§ **Your task**: All lines in the records that carry the string "return" are to be shown.

§ **Information given**:

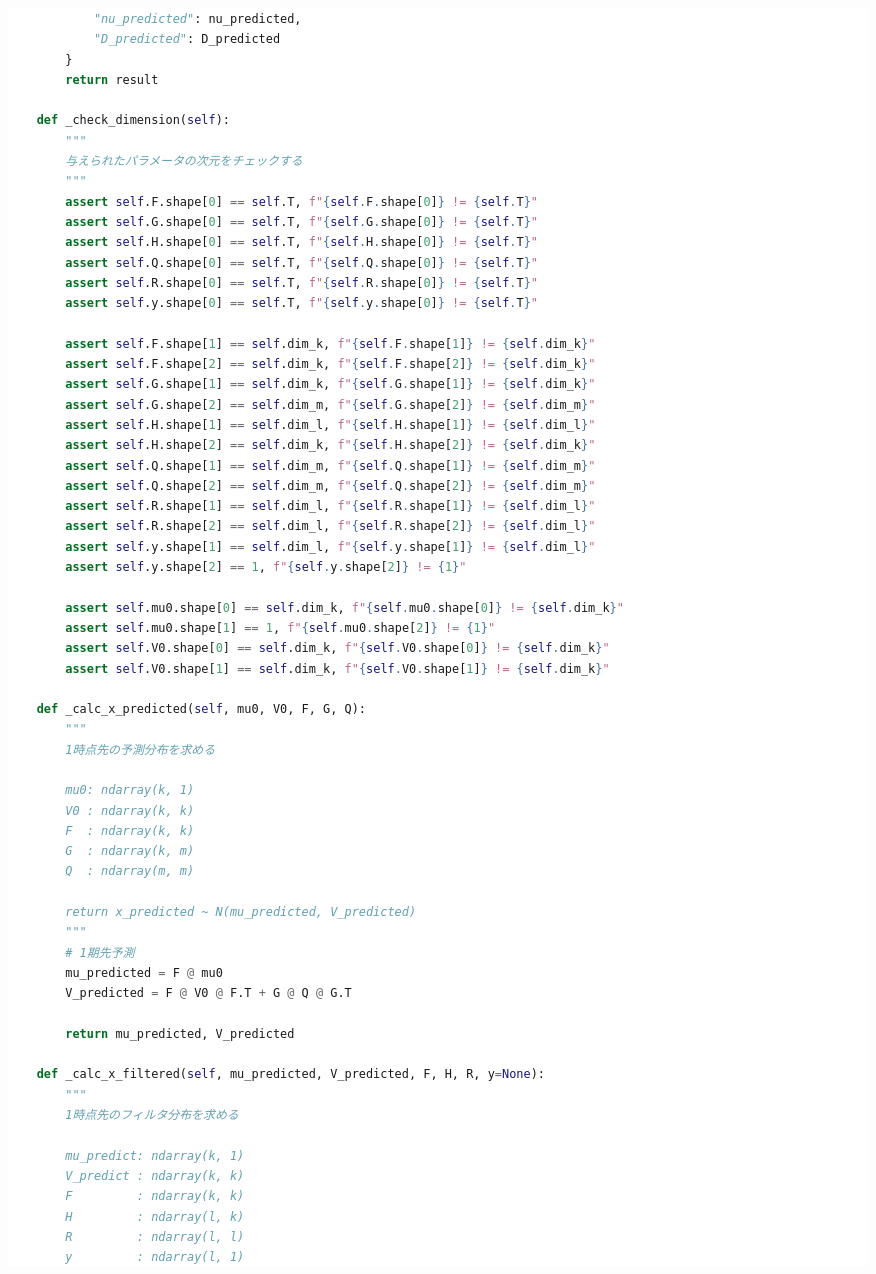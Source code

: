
 ```python
            "nu_predicted": nu_predicted,
            "D_predicted": D_predicted
        }
        return result
    
    def _check_dimension(self):
        """
        与えられたパラメータの次元をチェックする
        """
        assert self.F.shape[0] == self.T, f"{self.F.shape[0]} != {self.T}"
        assert self.G.shape[0] == self.T, f"{self.G.shape[0]} != {self.T}"
        assert self.H.shape[0] == self.T, f"{self.H.shape[0]} != {self.T}"
        assert self.Q.shape[0] == self.T, f"{self.Q.shape[0]} != {self.T}"
        assert self.R.shape[0] == self.T, f"{self.R.shape[0]} != {self.T}"
        assert self.y.shape[0] == self.T, f"{self.y.shape[0]} != {self.T}"

        assert self.F.shape[1] == self.dim_k, f"{self.F.shape[1]} != {self.dim_k}"
        assert self.F.shape[2] == self.dim_k, f"{self.F.shape[2]} != {self.dim_k}"
        assert self.G.shape[1] == self.dim_k, f"{self.G.shape[1]} != {self.dim_k}"
        assert self.G.shape[2] == self.dim_m, f"{self.G.shape[2]} != {self.dim_m}"
        assert self.H.shape[1] == self.dim_l, f"{self.H.shape[1]} != {self.dim_l}"
        assert self.H.shape[2] == self.dim_k, f"{self.H.shape[2]} != {self.dim_k}"
        assert self.Q.shape[1] == self.dim_m, f"{self.Q.shape[1]} != {self.dim_m}"
        assert self.Q.shape[2] == self.dim_m, f"{self.Q.shape[2]} != {self.dim_m}"
        assert self.R.shape[1] == self.dim_l, f"{self.R.shape[1]} != {self.dim_l}"
        assert self.R.shape[2] == self.dim_l, f"{self.R.shape[2]} != {self.dim_l}"
        assert self.y.shape[1] == self.dim_l, f"{self.y.shape[1]} != {self.dim_l}"
        assert self.y.shape[2] == 1, f"{self.y.shape[2]} != {1}"

        assert self.mu0.shape[0] == self.dim_k, f"{self.mu0.shape[0]} != {self.dim_k}"
        assert self.mu0.shape[1] == 1, f"{self.mu0.shape[2]} != {1}"
        assert self.V0.shape[0] == self.dim_k, f"{self.V0.shape[0]} != {self.dim_k}"
        assert self.V0.shape[1] == self.dim_k, f"{self.V0.shape[1]} != {self.dim_k}"

    def _calc_x_predicted(self, mu0, V0, F, G, Q):
        """
        1時点先の予測分布を求める

        mu0: ndarray(k, 1)
        V0 : ndarray(k, k)
        F  : ndarray(k, k)
        G  : ndarray(k, m)
        Q  : ndarray(m, m)

        return x_predicted ~ N(mu_predicted, V_predicted)
        """
        # 1期先予測
        mu_predicted = F @ mu0
        V_predicted = F @ V0 @ F.T + G @ Q @ G.T

        return mu_predicted, V_predicted
    
    def _calc_x_filtered(self, mu_predicted, V_predicted, F, H, R, y=None):
        """
        1時点先のフィルタ分布を求める

        mu_predict: ndarray(k, 1)
        V_predict : ndarray(k, k)
        F         : ndarray(k, k)
        H         : ndarray(l, k)
        R         : ndarray(l, l)
        y         : ndarray(l, 1)

```

[^1]: 周期$p$の周期性を表現した式として自然なのは$s_t\simeq s_{t-p}$であるが、このままでは上手くいかないことが知られている。この表現の季節周期成分は、トレンド成分モデル$t_t\simeq t_{t-1}$と共通の因子を持ち、分解の一意性が失われるからである。時間シフトオペレーター$B$を$Bs_t \equiv s_{t-1}$と定義する。これを用いると季節周期成分モデル$s_t\simeq s_{t-p}$は$(1-B^p)s_t \simeq0$、トレンド成分モデルは$(1-B)t_t\simeq0$となり、$(1-B^p)=(1-B)(1+B+\cdots +B^{p-1})$であるから確かに共通因子$(1-B)$が含まれることがわかる。式$(9)$はこの共通因子を取り除いた$(1+B+\cdots +B^{p-1})s_t\simeq 0$に相当する。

§ **Output below**:
        return result
        return x_predicted ~ N(mu_predicted, V_predicted)
        return mu_predicted, V_predicted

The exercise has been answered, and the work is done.